▽
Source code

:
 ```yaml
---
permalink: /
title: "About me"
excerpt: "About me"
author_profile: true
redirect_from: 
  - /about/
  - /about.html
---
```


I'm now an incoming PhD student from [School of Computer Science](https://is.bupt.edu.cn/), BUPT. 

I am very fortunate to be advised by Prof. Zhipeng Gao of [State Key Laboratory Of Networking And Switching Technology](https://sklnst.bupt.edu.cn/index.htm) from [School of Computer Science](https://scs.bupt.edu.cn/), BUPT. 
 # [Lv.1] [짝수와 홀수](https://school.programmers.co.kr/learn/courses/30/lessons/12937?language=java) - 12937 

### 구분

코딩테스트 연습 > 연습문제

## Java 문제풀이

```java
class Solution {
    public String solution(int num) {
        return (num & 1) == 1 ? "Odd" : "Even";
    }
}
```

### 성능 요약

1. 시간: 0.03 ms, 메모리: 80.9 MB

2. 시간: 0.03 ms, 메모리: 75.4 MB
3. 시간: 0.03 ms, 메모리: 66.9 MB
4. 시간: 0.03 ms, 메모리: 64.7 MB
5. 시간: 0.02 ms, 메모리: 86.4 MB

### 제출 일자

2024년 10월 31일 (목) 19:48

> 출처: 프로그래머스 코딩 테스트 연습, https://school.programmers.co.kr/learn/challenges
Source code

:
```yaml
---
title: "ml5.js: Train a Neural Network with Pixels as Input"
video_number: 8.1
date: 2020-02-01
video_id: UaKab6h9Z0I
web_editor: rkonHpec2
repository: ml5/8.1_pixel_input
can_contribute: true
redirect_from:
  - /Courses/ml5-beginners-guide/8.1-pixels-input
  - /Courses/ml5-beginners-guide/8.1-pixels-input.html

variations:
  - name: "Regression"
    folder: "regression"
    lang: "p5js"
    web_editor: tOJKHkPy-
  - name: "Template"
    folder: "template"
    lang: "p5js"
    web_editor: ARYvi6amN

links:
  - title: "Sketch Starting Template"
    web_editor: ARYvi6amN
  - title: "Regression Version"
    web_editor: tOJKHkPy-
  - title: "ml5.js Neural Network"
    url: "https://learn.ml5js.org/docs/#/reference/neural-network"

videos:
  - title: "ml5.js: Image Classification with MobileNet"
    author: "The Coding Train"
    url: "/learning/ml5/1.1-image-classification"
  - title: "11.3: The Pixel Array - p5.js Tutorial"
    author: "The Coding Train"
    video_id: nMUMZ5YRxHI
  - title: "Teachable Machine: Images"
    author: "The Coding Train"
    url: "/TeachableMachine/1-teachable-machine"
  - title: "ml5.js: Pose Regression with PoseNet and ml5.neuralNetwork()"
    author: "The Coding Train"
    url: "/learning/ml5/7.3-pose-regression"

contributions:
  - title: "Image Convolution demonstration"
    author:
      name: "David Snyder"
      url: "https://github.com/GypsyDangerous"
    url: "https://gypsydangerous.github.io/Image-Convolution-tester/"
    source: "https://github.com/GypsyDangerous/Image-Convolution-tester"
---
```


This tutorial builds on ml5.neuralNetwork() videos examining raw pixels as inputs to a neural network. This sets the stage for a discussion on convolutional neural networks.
△
The problem: When a line in the material above contains the word "title", copy that line out.

Exercise answer:
title: "About me"
title: "ml5.js: Train a Neural Network with Pixels as Input"
  - title: "Sketch Starting Template"
  - title: "Regression Version"
  - title: "ml5.js Neural Network"
  - title: "ml5.js: Image Classification with MobileNet"
  - title: "11.3: The Pixel Array - p5.js Tutorial"
  - title: "Teachable Machine: Images"
  - title: "ml5.js: Pose Regression with PoseNet and ml5.neuralNetwork()"
  - title: "Image Convolution demonstration"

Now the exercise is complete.